- [Available records]

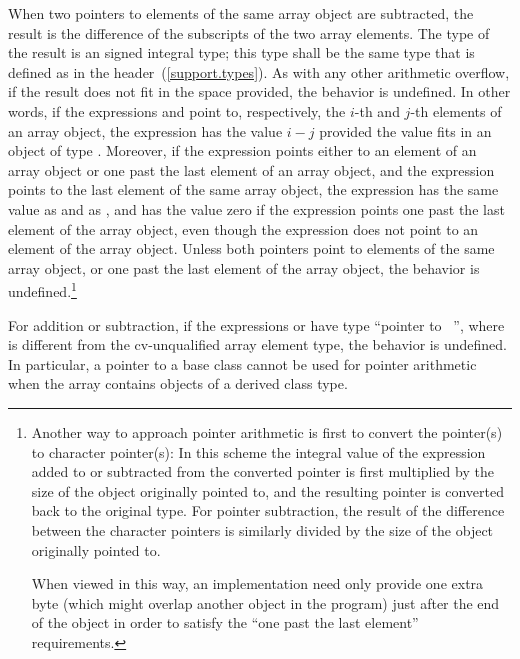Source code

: \pnum
{}%
%
%
%
%
When two pointers to elements of the same array object are subtracted,
the result is the difference of the subscripts of the two array
elements. The type of the result is an  signed
integral type; this type shall be the same type that is defined as
 in the 
header~(\ref{support.types}). As with any other arithmetic overflow, if
the result does not fit in the space provided, the behavior is
undefined. In other words, if the expressions  and 
point to, respectively, the $i$-th and $j$-th elements of an array
object, the expression  has the value $i-j$ provided the
value fits in an object of type . Moreover, if the
expression  points either to an element of an array object or
one past the last element of an array object, and the expression
 points to the last element of the same array object, the
expression  has the same value as 
and as , and has the value zero if the expression
 points one past the last element of the array object, even
though the expression  does not point to an element of the
array object. Unless both pointers point to elements of the same array
object, or one past the last element of the array object, the behavior
is undefined.\footnote{Another way to approach pointer arithmetic is first to convert the
pointer(s) to character pointer(s): In this scheme the integral value of
the expression added to or subtracted from the converted pointer is
first multiplied by the size of the object originally pointed to, and
the resulting pointer is converted back to the original type. For
pointer subtraction, the result of the difference between the character
pointers is similarly divided by the size of the object originally
pointed to.

When viewed in this way, an implementation need only provide one extra
byte (which might overlap another object in the program) just after the
end of the object in order to satisfy the ``one past the last element''
requirements.}

\pnum
For addition or subtraction, if the expressions  or  have
type ``pointer to \cv\ '', where  is different from the
cv-unqualified array element type, the behavior is undefined.
\enternote In particular, a pointer to a base class cannot be used for
pointer arithmetic when the array contains objects of a derived class type.
\exitnote

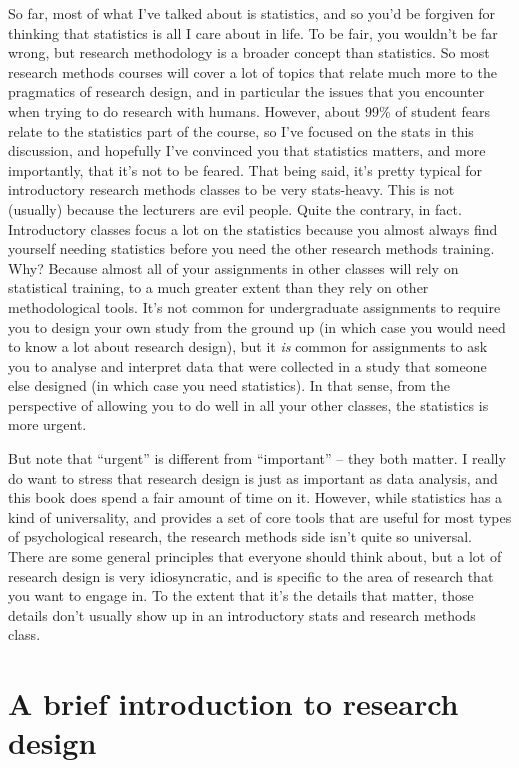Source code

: \documentclass[
  letterpaper,
]{book}
\begin{document}
So far, most of what I've talked about is statistics, and so you'd be
forgiven for thinking that statistics is all I care about in life. To be
fair, you wouldn't be far wrong, but research methodology is a broader
concept than statistics. So most research methods courses will cover a
lot of topics that relate much more to the pragmatics of research
design, and in particular the issues that you encounter when trying to
do research with humans. However, about 99\% of student fears relate to
the statistics part of the course, so I've focused on the stats in this
discussion, and hopefully I've convinced you that statistics matters,
and more importantly, that it's not to be feared. That being said, it's
pretty typical for introductory research methods classes to be very
stats-heavy. This is not (usually) because the lecturers are evil
people. Quite the contrary, in fact. Introductory classes focus a lot on
the statistics because you almost always find yourself needing
statistics before you need the other research methods training. Why?
Because almost all of your assignments in other classes will rely on
statistical training, to a much greater extent than they rely on other
methodological tools. It's not common for undergraduate assignments to
require you to design your own study from the ground up (in which case
you would need to know a lot about research design), but it \emph{is}
common for assignments to ask you to analyse and interpret data that
were collected in a study that someone else designed (in which case you
need statistics). In that sense, from the perspective of allowing you to
do well in all your other classes, the statistics is more urgent.

But note that ``urgent'' is different from ``important'' -- they both
matter. I really do want to stress that research design is just as
important as data analysis, and this book does spend a fair amount of
time on it. However, while statistics has a kind of universality, and
provides a set of core tools that are useful for most types of
psychological research, the research methods side isn't quite so
universal. There are some general principles that everyone should think
about, but a lot of research design is very idiosyncratic, and is
specific to the area of research that you want to engage in. To the
extent that it's the details that matter, those details don't usually
show up in an introductory stats and research methods class.

\hypertarget{sec-A-brief-introduction-to-research-design}{%
\chapter{A brief introduction to research
design}\label{sec-A-brief-introduction-to-research-design}}
\end{document}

- [The problem] Would you repeat the material above exactly, line for line, from its first line to the line with "the resulting pointer", including both and skipping every picture?

- [Exercise answer]
Source code

: \pnum
{}%
%
%
%
%
When two pointers to elements of the same array object are subtracted,
the result is the difference of the subscripts of the two array
elements. The type of the result is an  signed
integral type; this type shall be the same type that is defined as
 in the 
header~(\ref{support.types}). As with any other arithmetic overflow, if
the result does not fit in the space provided, the behavior is
undefined. In other words, if the expressions  and 
point to, respectively, the $i$-th and $j$-th elements of an array
object, the expression  has the value $i-j$ provided the
value fits in an object of type . Moreover, if the
expression  points either to an element of an array object or
one past the last element of an array object, and the expression
 points to the last element of the same array object, the
expression  has the same value as 
and as , and has the value zero if the expression
 points one past the last element of the array object, even
though the expression  does not point to an element of the
array object. Unless both pointers point to elements of the same array
object, or one past the last element of the array object, the behavior
is undefined.\footnote{Another way to approach pointer arithmetic is first to convert the
pointer(s) to character pointer(s): In this scheme the integral value of
the expression added to or subtracted from the converted pointer is
first multiplied by the size of the object originally pointed to, and
the resulting pointer is converted back to the original type. For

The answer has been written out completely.